▸ TASK INSTRUCTIONS:
Only those lines in the data below from the line containing "(Sales, Support, etc.)" through the line containing "- Initial release", both included, should be restated word for word.

▸ Plain-text document sources:
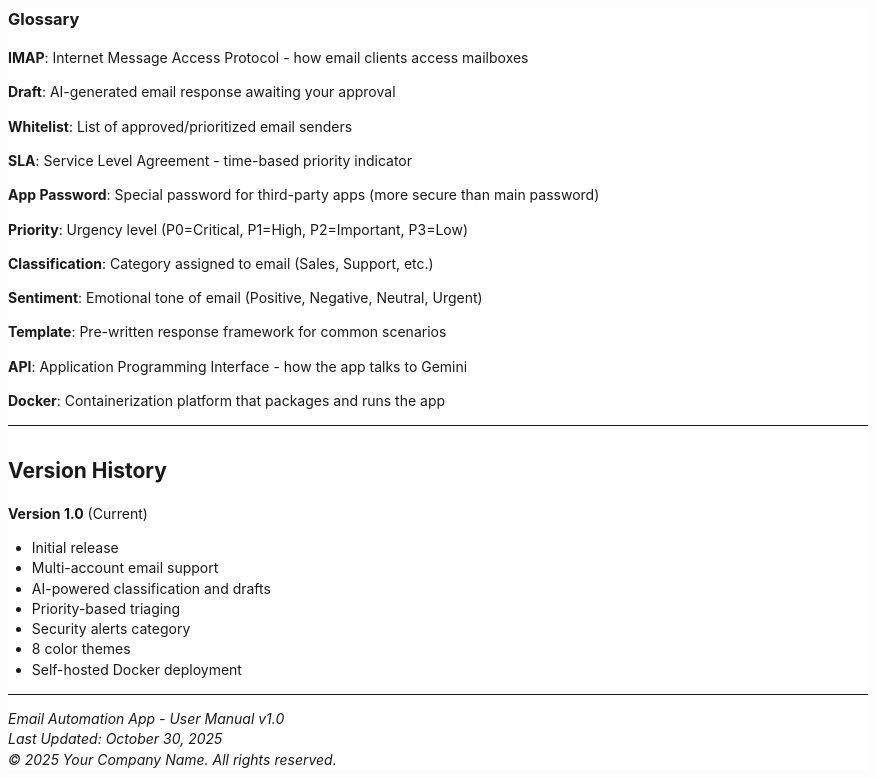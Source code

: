 ### Glossary

**IMAP**: Internet Message Access Protocol - how email clients access mailboxes

**Draft**: AI-generated email response awaiting your approval

**Whitelist**: List of approved/prioritized email senders

**SLA**: Service Level Agreement - time-based priority indicator

**App Password**: Special password for third-party apps (more secure than main password)

**Priority**: Urgency level (P0=Critical, P1=High, P2=Important, P3=Low)

**Classification**: Category assigned to email (Sales, Support, etc.)

**Sentiment**: Emotional tone of email (Positive, Negative, Neutral, Urgent)

**Template**: Pre-written response framework for common scenarios

**API**: Application Programming Interface - how the app talks to Gemini

**Docker**: Containerization platform that packages and runs the app

---

## Version History

**Version 1.0** (Current)
- Initial release
- Multi-account email support
- AI-powered classification and drafts
- Priority-based triaging
- Security alerts category
- 8 color themes
- Self-hosted Docker deployment

---

*Email Automation App - User Manual v1.0*  
*Last Updated: October 30, 2025*  
*© 2025 Your Company Name. All rights reserved.*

▸ EXERCISE OUTPUT:
**Classification**: Category assigned to email (Sales, Support, etc.)

**Sentiment**: Emotional tone of email (Positive, Negative, Neutral, Urgent)

**Template**: Pre-written response framework for common scenarios

**API**: Application Programming Interface - how the app talks to Gemini

**Docker**: Containerization platform that packages and runs the app

---

## Version History

**Version 1.0** (Current)
- Initial release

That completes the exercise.